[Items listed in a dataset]
▼

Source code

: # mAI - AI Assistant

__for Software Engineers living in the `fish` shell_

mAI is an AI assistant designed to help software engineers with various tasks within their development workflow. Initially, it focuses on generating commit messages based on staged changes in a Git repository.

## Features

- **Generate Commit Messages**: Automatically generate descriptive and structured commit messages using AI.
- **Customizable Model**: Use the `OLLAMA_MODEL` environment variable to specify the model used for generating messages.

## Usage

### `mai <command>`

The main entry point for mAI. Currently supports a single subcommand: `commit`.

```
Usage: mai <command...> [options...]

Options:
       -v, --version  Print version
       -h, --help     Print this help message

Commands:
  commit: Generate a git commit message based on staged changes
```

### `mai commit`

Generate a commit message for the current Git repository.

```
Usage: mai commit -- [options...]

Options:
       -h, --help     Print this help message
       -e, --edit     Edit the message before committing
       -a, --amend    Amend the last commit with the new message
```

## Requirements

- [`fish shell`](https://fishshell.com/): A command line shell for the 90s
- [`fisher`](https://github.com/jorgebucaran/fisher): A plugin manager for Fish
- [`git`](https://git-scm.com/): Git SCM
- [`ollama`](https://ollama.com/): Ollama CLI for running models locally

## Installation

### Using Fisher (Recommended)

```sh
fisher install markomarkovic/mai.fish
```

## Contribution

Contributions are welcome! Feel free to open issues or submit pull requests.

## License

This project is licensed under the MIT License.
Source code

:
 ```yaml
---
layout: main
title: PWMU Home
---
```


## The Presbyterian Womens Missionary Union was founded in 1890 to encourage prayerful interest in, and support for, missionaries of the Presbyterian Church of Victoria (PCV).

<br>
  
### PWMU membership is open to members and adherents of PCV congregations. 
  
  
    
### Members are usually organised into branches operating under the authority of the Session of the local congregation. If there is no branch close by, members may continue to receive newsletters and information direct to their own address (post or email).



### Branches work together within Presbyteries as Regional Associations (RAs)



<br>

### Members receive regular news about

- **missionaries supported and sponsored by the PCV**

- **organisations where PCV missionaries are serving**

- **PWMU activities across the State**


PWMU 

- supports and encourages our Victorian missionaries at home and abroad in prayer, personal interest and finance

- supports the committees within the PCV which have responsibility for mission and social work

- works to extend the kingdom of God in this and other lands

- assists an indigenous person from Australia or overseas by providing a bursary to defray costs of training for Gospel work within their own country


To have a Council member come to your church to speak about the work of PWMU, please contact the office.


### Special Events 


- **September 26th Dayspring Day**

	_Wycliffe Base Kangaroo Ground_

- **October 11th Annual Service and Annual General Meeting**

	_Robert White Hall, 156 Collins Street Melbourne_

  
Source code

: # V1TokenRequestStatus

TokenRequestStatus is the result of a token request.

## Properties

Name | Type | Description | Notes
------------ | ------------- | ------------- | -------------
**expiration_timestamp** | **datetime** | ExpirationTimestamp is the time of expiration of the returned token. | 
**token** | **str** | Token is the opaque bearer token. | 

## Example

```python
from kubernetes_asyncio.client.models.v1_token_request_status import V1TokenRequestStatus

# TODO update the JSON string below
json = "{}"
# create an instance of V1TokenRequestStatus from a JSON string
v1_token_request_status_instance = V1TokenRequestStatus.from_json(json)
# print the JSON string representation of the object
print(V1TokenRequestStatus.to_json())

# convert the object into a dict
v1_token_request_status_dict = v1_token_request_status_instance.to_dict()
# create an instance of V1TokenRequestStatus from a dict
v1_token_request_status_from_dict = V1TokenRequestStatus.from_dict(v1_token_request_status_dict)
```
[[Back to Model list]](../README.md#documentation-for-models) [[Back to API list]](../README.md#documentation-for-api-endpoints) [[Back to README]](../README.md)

▲

_WHAT TO WORK ON_. Return each line of the data above verbatim.

_SOLUTION TO THE PROBLEM_.
Source code

: # mAI - AI Assistant

__for Software Engineers living in the `fish` shell_

mAI is an AI assistant designed to help software engineers with various tasks within their development workflow. Initially, it focuses on generating commit messages based on staged changes in a Git repository.

## Features

- **Generate Commit Messages**: Automatically generate descriptive and structured commit messages using AI.
- **Customizable Model**: Use the `OLLAMA_MODEL` environment variable to specify the model used for generating messages.

## Usage

### `mai <command>`

The main entry point for mAI. Currently supports a single subcommand: `commit`.

```
Usage: mai <command...> [options...]

Options:
       -v, --version  Print version
       -h, --help     Print this help message

Commands:
  commit: Generate a git commit message based on staged changes
```

### `mai commit`

Generate a commit message for the current Git repository.

```
Usage: mai commit -- [options...]

Options:
       -h, --help     Print this help message
       -e, --edit     Edit the message before committing
       -a, --amend    Amend the last commit with the new message
```

## Requirements

- [`fish shell`](https://fishshell.com/): A command line shell for the 90s
- [`fisher`](https://github.com/jorgebucaran/fisher): A plugin manager for Fish
- [`git`](https://git-scm.com/): Git SCM
- [`ollama`](https://ollama.com/): Ollama CLI for running models locally

## Installation

### Using Fisher (Recommended)

```sh
fisher install markomarkovic/mai.fish
```

## Contribution

Contributions are welcome! Feel free to open issues or submit pull requests.

## License

This project is licensed under the MIT License.
Source code

:
 ```yaml
---
layout: main
title: PWMU Home
---
```


## The Presbyterian Womens Missionary Union was founded in 1890 to encourage prayerful interest in, and support for, missionaries of the Presbyterian Church of Victoria (PCV).

<br>
  
### PWMU membership is open to members and adherents of PCV congregations. 
  
  
    
### Members are usually organised into branches operating under the authority of the Session of the local congregation. If there is no branch close by, members may continue to receive newsletters and information direct to their own address (post or email).



### Branches work together within Presbyteries as Regional Associations (RAs)



<br>

### Members receive regular news about

- **missionaries supported and sponsored by the PCV**

- **organisations where PCV missionaries are serving**

- **PWMU activities across the State**


PWMU 

- supports and encourages our Victorian missionaries at home and abroad in prayer, personal interest and finance

- supports the committees within the PCV which have responsibility for mission and social work

- works to extend the kingdom of God in this and other lands

- assists an indigenous person from Australia or overseas by providing a bursary to defray costs of training for Gospel work within their own country


To have a Council member come to your church to speak about the work of PWMU, please contact the office.


### Special Events 


- **September 26th Dayspring Day**

	_Wycliffe Base Kangaroo Ground_

- **October 11th Annual Service and Annual General Meeting**

	_Robert White Hall, 156 Collins Street Melbourne_

  
Source code

: # V1TokenRequestStatus

TokenRequestStatus is the result of a token request.

## Properties

Name | Type | Description | Notes
------------ | ------------- | ------------- | -------------
**expiration_timestamp** | **datetime** | ExpirationTimestamp is the time of expiration of the returned token. | 
**token** | **str** | Token is the opaque bearer token. | 

## Example

```python
from kubernetes_asyncio.client.models.v1_token_request_status import V1TokenRequestStatus

# TODO update the JSON string below
json = "{}"
# create an instance of V1TokenRequestStatus from a JSON string
v1_token_request_status_instance = V1TokenRequestStatus.from_json(json)
# print the JSON string representation of the object
print(V1TokenRequestStatus.to_json())

# convert the object into a dict
v1_token_request_status_dict = v1_token_request_status_instance.to_dict()
# create an instance of V1TokenRequestStatus from a dict
v1_token_request_status_from_dict = V1TokenRequestStatus.from_dict(v1_token_request_status_dict)
```
[[Back to Model list]](../README.md#documentation-for-models) [[Back to API list]](../README.md#documentation-for-api-endpoints) [[Back to README]](../README.md)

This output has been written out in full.